[[ THE INPUT, beginning ]]

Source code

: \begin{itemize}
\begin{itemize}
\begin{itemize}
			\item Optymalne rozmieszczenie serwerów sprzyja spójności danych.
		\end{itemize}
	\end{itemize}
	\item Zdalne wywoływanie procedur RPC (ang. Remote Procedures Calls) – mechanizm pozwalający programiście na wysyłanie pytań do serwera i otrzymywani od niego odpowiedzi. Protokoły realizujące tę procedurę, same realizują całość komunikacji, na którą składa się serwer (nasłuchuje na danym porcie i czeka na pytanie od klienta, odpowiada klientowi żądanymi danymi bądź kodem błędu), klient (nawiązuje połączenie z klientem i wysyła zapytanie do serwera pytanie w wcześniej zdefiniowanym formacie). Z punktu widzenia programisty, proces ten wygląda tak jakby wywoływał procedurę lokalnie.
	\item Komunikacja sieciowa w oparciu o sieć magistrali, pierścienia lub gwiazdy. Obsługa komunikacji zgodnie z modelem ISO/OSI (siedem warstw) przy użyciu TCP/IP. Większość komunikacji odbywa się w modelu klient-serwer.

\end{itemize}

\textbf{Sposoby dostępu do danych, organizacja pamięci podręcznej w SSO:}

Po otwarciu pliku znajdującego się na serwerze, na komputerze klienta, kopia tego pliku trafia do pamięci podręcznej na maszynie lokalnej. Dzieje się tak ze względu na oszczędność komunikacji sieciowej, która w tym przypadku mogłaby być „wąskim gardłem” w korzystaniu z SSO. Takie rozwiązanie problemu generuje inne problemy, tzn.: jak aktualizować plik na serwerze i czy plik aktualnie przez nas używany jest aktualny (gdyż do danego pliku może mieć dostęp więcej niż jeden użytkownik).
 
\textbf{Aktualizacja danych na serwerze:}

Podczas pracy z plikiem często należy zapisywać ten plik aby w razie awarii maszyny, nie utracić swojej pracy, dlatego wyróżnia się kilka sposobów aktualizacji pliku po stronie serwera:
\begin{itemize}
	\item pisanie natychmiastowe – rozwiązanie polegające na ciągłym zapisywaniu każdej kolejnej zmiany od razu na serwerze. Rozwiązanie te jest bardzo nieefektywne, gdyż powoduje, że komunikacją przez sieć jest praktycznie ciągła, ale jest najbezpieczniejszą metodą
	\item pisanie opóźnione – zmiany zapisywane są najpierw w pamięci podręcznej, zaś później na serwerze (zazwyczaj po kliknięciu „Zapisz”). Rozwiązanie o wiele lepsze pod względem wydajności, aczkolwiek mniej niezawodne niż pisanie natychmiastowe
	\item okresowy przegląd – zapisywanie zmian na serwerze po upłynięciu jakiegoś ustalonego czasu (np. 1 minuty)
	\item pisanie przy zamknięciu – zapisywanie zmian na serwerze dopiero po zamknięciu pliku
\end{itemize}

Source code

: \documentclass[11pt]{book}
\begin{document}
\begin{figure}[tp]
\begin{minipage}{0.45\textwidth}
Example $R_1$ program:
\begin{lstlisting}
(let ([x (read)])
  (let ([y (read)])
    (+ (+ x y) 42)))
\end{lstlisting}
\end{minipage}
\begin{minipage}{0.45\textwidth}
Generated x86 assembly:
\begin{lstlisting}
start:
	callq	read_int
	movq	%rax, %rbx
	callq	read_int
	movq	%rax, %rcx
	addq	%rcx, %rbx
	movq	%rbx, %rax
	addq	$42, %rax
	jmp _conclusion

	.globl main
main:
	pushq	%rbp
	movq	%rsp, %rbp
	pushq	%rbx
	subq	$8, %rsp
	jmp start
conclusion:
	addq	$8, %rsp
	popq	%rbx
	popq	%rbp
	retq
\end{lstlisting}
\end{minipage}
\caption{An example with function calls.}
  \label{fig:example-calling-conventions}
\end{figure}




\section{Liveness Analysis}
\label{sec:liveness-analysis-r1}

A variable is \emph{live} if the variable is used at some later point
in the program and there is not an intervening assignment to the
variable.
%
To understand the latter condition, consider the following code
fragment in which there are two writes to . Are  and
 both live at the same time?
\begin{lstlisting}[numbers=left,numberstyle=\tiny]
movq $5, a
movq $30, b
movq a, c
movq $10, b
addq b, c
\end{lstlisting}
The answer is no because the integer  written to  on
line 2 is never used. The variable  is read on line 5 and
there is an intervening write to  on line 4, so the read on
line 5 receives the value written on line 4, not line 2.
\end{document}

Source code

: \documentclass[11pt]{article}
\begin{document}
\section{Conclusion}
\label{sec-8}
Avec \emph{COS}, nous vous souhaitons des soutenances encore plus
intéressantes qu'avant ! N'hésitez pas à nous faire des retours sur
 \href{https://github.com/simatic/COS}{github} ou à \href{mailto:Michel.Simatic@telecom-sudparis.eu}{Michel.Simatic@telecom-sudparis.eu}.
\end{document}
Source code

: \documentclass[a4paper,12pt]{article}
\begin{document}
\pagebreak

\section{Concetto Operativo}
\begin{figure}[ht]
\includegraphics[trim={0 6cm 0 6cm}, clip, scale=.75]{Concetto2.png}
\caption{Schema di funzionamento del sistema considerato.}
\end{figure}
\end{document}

[[ THE INPUT, end ]]

Print the material in full. Keep it exactly as it is.

▶ [WORKED SOLUTION]:
Source code

: \begin{itemize}
\begin{itemize}
\begin{itemize}
			\item Optymalne rozmieszczenie serwerów sprzyja spójności danych.
		\end{itemize}
	\end{itemize}
	\item Zdalne wywoływanie procedur RPC (ang. Remote Procedures Calls) – mechanizm pozwalający programiście na wysyłanie pytań do serwera i otrzymywani od niego odpowiedzi. Protokoły realizujące tę procedurę, same realizują całość komunikacji, na którą składa się serwer (nasłuchuje na danym porcie i czeka na pytanie od klienta, odpowiada klientowi żądanymi danymi bądź kodem błędu), klient (nawiązuje połączenie z klientem i wysyła zapytanie do serwera pytanie w wcześniej zdefiniowanym formacie). Z punktu widzenia programisty, proces ten wygląda tak jakby wywoływał procedurę lokalnie.
	\item Komunikacja sieciowa w oparciu o sieć magistrali, pierścienia lub gwiazdy. Obsługa komunikacji zgodnie z modelem ISO/OSI (siedem warstw) przy użyciu TCP/IP. Większość komunikacji odbywa się w modelu klient-serwer.

\end{itemize}

\textbf{Sposoby dostępu do danych, organizacja pamięci podręcznej w SSO:}

Po otwarciu pliku znajdującego się na serwerze, na komputerze klienta, kopia tego pliku trafia do pamięci podręcznej na maszynie lokalnej. Dzieje się tak ze względu na oszczędność komunikacji sieciowej, która w tym przypadku mogłaby być „wąskim gardłem” w korzystaniu z SSO. Takie rozwiązanie problemu generuje inne problemy, tzn.: jak aktualizować plik na serwerze i czy plik aktualnie przez nas używany jest aktualny (gdyż do danego pliku może mieć dostęp więcej niż jeden użytkownik).
 
\textbf{Aktualizacja danych na serwerze:}

Podczas pracy z plikiem często należy zapisywać ten plik aby w razie awarii maszyny, nie utracić swojej pracy, dlatego wyróżnia się kilka sposobów aktualizacji pliku po stronie serwera:
\begin{itemize}
	\item pisanie natychmiastowe – rozwiązanie polegające na ciągłym zapisywaniu każdej kolejnej zmiany od razu na serwerze. Rozwiązanie te jest bardzo nieefektywne, gdyż powoduje, że komunikacją przez sieć jest praktycznie ciągła, ale jest najbezpieczniejszą metodą
	\item pisanie opóźnione – zmiany zapisywane są najpierw w pamięci podręcznej, zaś później na serwerze (zazwyczaj po kliknięciu „Zapisz”). Rozwiązanie o wiele lepsze pod względem wydajności, aczkolwiek mniej niezawodne niż pisanie natychmiastowe
	\item okresowy przegląd – zapisywanie zmian na serwerze po upłynięciu jakiegoś ustalonego czasu (np. 1 minuty)
	\item pisanie przy zamknięciu – zapisywanie zmian na serwerze dopiero po zamknięciu pliku
\end{itemize}

Source code

: \documentclass[11pt]{book}
\begin{document}
\begin{figure}[tp]
\begin{minipage}{0.45\textwidth}
Example $R_1$ program:
\begin{lstlisting}
(let ([x (read)])
  (let ([y (read)])
    (+ (+ x y) 42)))
\end{lstlisting}
\end{minipage}
\begin{minipage}{0.45\textwidth}
Generated x86 assembly:
\begin{lstlisting}
start:
	callq	read_int
	movq	%rax, %rbx
	callq	read_int
	movq	%rax, %rcx
	addq	%rcx, %rbx
	movq	%rbx, %rax
	addq	$42, %rax
	jmp _conclusion

	.globl main
main:
	pushq	%rbp
	movq	%rsp, %rbp
	pushq	%rbx
	subq	$8, %rsp
	jmp start
conclusion:
	addq	$8, %rsp
	popq	%rbx
	popq	%rbp
	retq
\end{lstlisting}
\end{minipage}
\caption{An example with function calls.}
  \label{fig:example-calling-conventions}
\end{figure}




\section{Liveness Analysis}
\label{sec:liveness-analysis-r1}

A variable is \emph{live} if the variable is used at some later point
in the program and there is not an intervening assignment to the
variable.
%
To understand the latter condition, consider the following code
fragment in which there are two writes to . Are  and
 both live at the same time?
\begin{lstlisting}[numbers=left,numberstyle=\tiny]
movq $5, a
movq $30, b
movq a, c
movq $10, b
addq b, c
\end{lstlisting}
The answer is no because the integer  written to  on
line 2 is never used. The variable  is read on line 5 and
there is an intervening write to  on line 4, so the read on
line 5 receives the value written on line 4, not line 2.
\end{document}

Source code

: \documentclass[11pt]{article}
\begin{document}
\section{Conclusion}
\label{sec-8}
Avec \emph{COS}, nous vous souhaitons des soutenances encore plus
intéressantes qu'avant ! N'hésitez pas à nous faire des retours sur
 \href{https://github.com/simatic/COS}{github} ou à \href{mailto:Michel.Simatic@telecom-sudparis.eu}{Michel.Simatic@telecom-sudparis.eu}.
\end{document}
Source code

: \documentclass[a4paper,12pt]{article}
\begin{document}
\pagebreak

\section{Concetto Operativo}
\begin{figure}[ht]
\includegraphics[trim={0 6cm 0 6cm}, clip, scale=.75]{Concetto2.png}
\caption{Schema di funzionamento del sistema considerato.}
\end{figure}
\end{document}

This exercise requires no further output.